Global Council for Tolerance and Peace

How Can Parents Teach Tolerance?

Like all attitudes, tolerance is often taught in subtle ways. Even before they can speak, children closely watch — and imitate — their parents. Kids of all ages develop their own values, in great part, by mirroring the values and attitudes of those they care about.
Parents who demonstrate (or model) tolerance in their everyday lives send a powerful message. As a result, their kids learn to appreciate differences, too.

Of course, celebrating differences of others doesn’t mean giving up your own heritage. Your family may have its own longstanding cultural and religious traditions that are something to be proud of. Families can find ways to celebrate differences of others while continuing to honor and pass down their own cultural heritage.

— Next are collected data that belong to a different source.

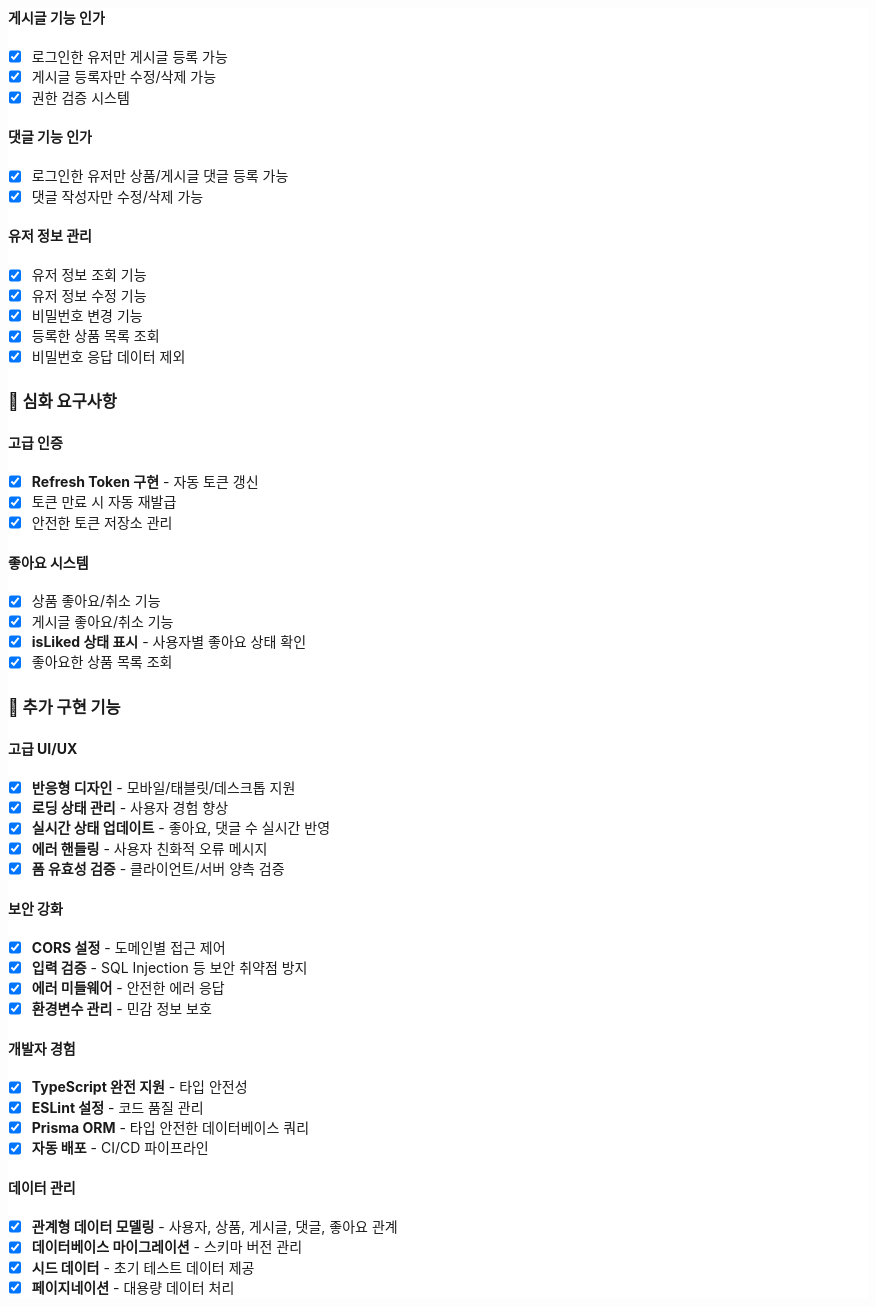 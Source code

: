 #### 게시글 기능 인가
- [x] 로그인한 유저만 게시글 등록 가능
- [x] 게시글 등록자만 수정/삭제 가능
- [x] 권한 검증 시스템

#### 댓글 기능 인가
- [x] 로그인한 유저만 상품/게시글 댓글 등록 가능
- [x] 댓글 작성자만 수정/삭제 가능

#### 유저 정보 관리
- [x] 유저 정보 조회 기능
- [x] 유저 정보 수정 기능
- [x] 비밀번호 변경 기능
- [x] 등록한 상품 목록 조회
- [x] 비밀번호 응답 데이터 제외

### 🚀 심화 요구사항

#### 고급 인증
- [x] **Refresh Token 구현** - 자동 토큰 갱신
- [x] 토큰 만료 시 자동 재발급
- [x] 안전한 토큰 저장소 관리

#### 좋아요 시스템
- [x] 상품 좋아요/취소 기능
- [x] 게시글 좋아요/취소 기능  
- [x] **isLiked 상태 표시** - 사용자별 좋아요 상태 확인
- [x] 좋아요한 상품 목록 조회

### 💎 추가 구현 기능

#### 고급 UI/UX
- [x] **반응형 디자인** - 모바일/태블릿/데스크톱 지원
- [x] **로딩 상태 관리** - 사용자 경험 향상
- [x] **실시간 상태 업데이트** - 좋아요, 댓글 수 실시간 반영
- [x] **에러 핸들링** - 사용자 친화적 오류 메시지
- [x] **폼 유효성 검증** - 클라이언트/서버 양측 검증

#### 보안 강화
- [x] **CORS 설정** - 도메인별 접근 제어
- [x] **입력 검증** - SQL Injection 등 보안 취약점 방지
- [x] **에러 미들웨어** - 안전한 에러 응답
- [x] **환경변수 관리** - 민감 정보 보호

#### 개발자 경험
- [x] **TypeScript 완전 지원** - 타입 안전성
- [x] **ESLint 설정** - 코드 품질 관리
- [x] **Prisma ORM** - 타입 안전한 데이터베이스 쿼리
- [x] **자동 배포** - CI/CD 파이프라인

#### 데이터 관리
- [x] **관계형 데이터 모델링** - 사용자, 상품, 게시글, 댓글, 좋아요 관계
- [x] **데이터베이스 마이그레이션** - 스키마 버전 관리
- [x] **시드 데이터** - 초기 테스트 데이터 제공
- [x] **페이지네이션** - 대용량 데이터 처리
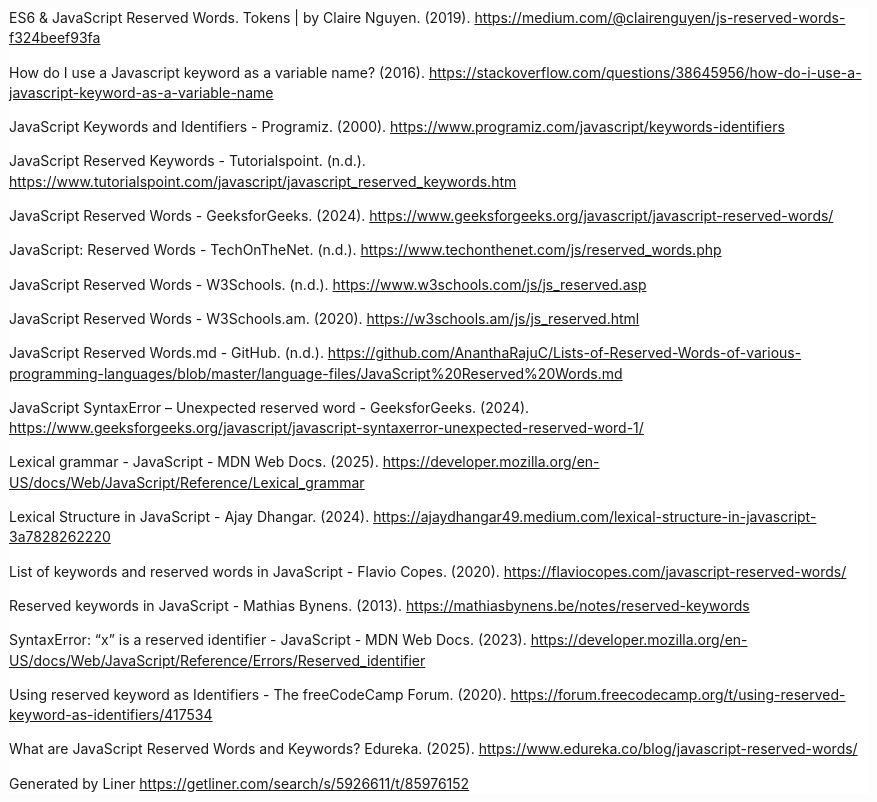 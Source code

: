 ES6 & JavaScript Reserved Words. Tokens | by Claire Nguyen. (2019). https://medium.com/@clairenguyen/js-reserved-words-f324beef93fa

How do I use a Javascript keyword as a variable name? (2016). https://stackoverflow.com/questions/38645956/how-do-i-use-a-javascript-keyword-as-a-variable-name

JavaScript Keywords and Identifiers - Programiz. (2000). https://www.programiz.com/javascript/keywords-identifiers

JavaScript Reserved Keywords - Tutorialspoint. (n.d.). https://www.tutorialspoint.com/javascript/javascript_reserved_keywords.htm

JavaScript Reserved Words - GeeksforGeeks. (2024). https://www.geeksforgeeks.org/javascript/javascript-reserved-words/

JavaScript: Reserved Words - TechOnTheNet. (n.d.). https://www.techonthenet.com/js/reserved_words.php

JavaScript Reserved Words - W3Schools. (n.d.). https://www.w3schools.com/js/js_reserved.asp

JavaScript Reserved Words - W3Schools.am. (2020). https://w3schools.am/js/js_reserved.html

JavaScript Reserved Words.md - GitHub. (n.d.). https://github.com/AnanthaRajuC/Lists-of-Reserved-Words-of-various-programming-languages/blob/master/language-files/JavaScript%20Reserved%20Words.md

JavaScript SyntaxError – Unexpected reserved word - GeeksforGeeks. (2024). https://www.geeksforgeeks.org/javascript/javascript-syntaxerror-unexpected-reserved-word-1/

Lexical grammar - JavaScript - MDN Web Docs. (2025). https://developer.mozilla.org/en-US/docs/Web/JavaScript/Reference/Lexical_grammar

Lexical Structure in JavaScript - Ajay Dhangar. (2024). https://ajaydhangar49.medium.com/lexical-structure-in-javascript-3a7828262220

List of keywords and reserved words in JavaScript - Flavio Copes. (2020). https://flaviocopes.com/javascript-reserved-words/

Reserved keywords in JavaScript - Mathias Bynens. (2013). https://mathiasbynens.be/notes/reserved-keywords

SyntaxError: “x” is a reserved identifier - JavaScript - MDN Web Docs. (2023). https://developer.mozilla.org/en-US/docs/Web/JavaScript/Reference/Errors/Reserved_identifier

Using reserved keyword as Identifiers - The freeCodeCamp Forum. (2020). https://forum.freecodecamp.org/t/using-reserved-keyword-as-identifiers/417534

What are JavaScript Reserved Words and Keywords? Edureka. (2025). https://www.edureka.co/blog/javascript-reserved-words/



Generated by Liner
https://getliner.com/search/s/5926611/t/85976152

How Can Parents Teach Tolerance?

Things parents can do to help kids learn tolerance include:

• Notice your own attitudes. Parents who want to help their kids value diversity can be sensitive to cultural stereotypes they may have learned and make an effort to correct them. Demonstrate an attitude of respect for others.
• Remember that kids are always listening. Be aware of the way you talk about people who are different from yourself. Do not make jokes that perpetuate stereotypes. Although some of these might seem like harmless fun, they can undo attitudes of tolerance and respect.
• Select books, toys, music, art, and videos carefully. Keep in mind the powerful effect the media have on shaping attitudes.
• Point out and talk about unfair stereotypes that may be portrayed in media.
• Answer kids’ questions about differences honestly and respectfully. This teaches that it is acceptable to notice and discuss differences as long as it is done with respect.
• Acknowledge and respect differences within your own family. Demonstrate acceptance of your children’s differing abilities, interests, and styles. Value the uniqueness of each member of your family.
• Remember that tolerance does not mean tolerating unacceptable behavior. It means that everyone deserves to be treated with respect — and should treat others with respect as well.
• Help your children feel good about themselves. Kids who feel badly about themselves often treat others badly. Kids with strong self-esteem value and respect themselves and are more likely to treat others with respect, too. Help your child to feel accepted, respected, and valued.
• Give kids opportunities to work and play with others who are different from them. When choosing a school, day camp, or child-care facility for your child, find one with a diverse population.
• Learn together about holiday and religious celebrations that are not part of your own tradition.
• Honor your family’s traditions and teach them to your kids — and to someone outside the family who wants to learn about the diversity you have to offer.

When parents encourage a tolerant attitude in their children, talk about their values, and model the behavior they would like to see by treating others well, kids will follow in their footsteps.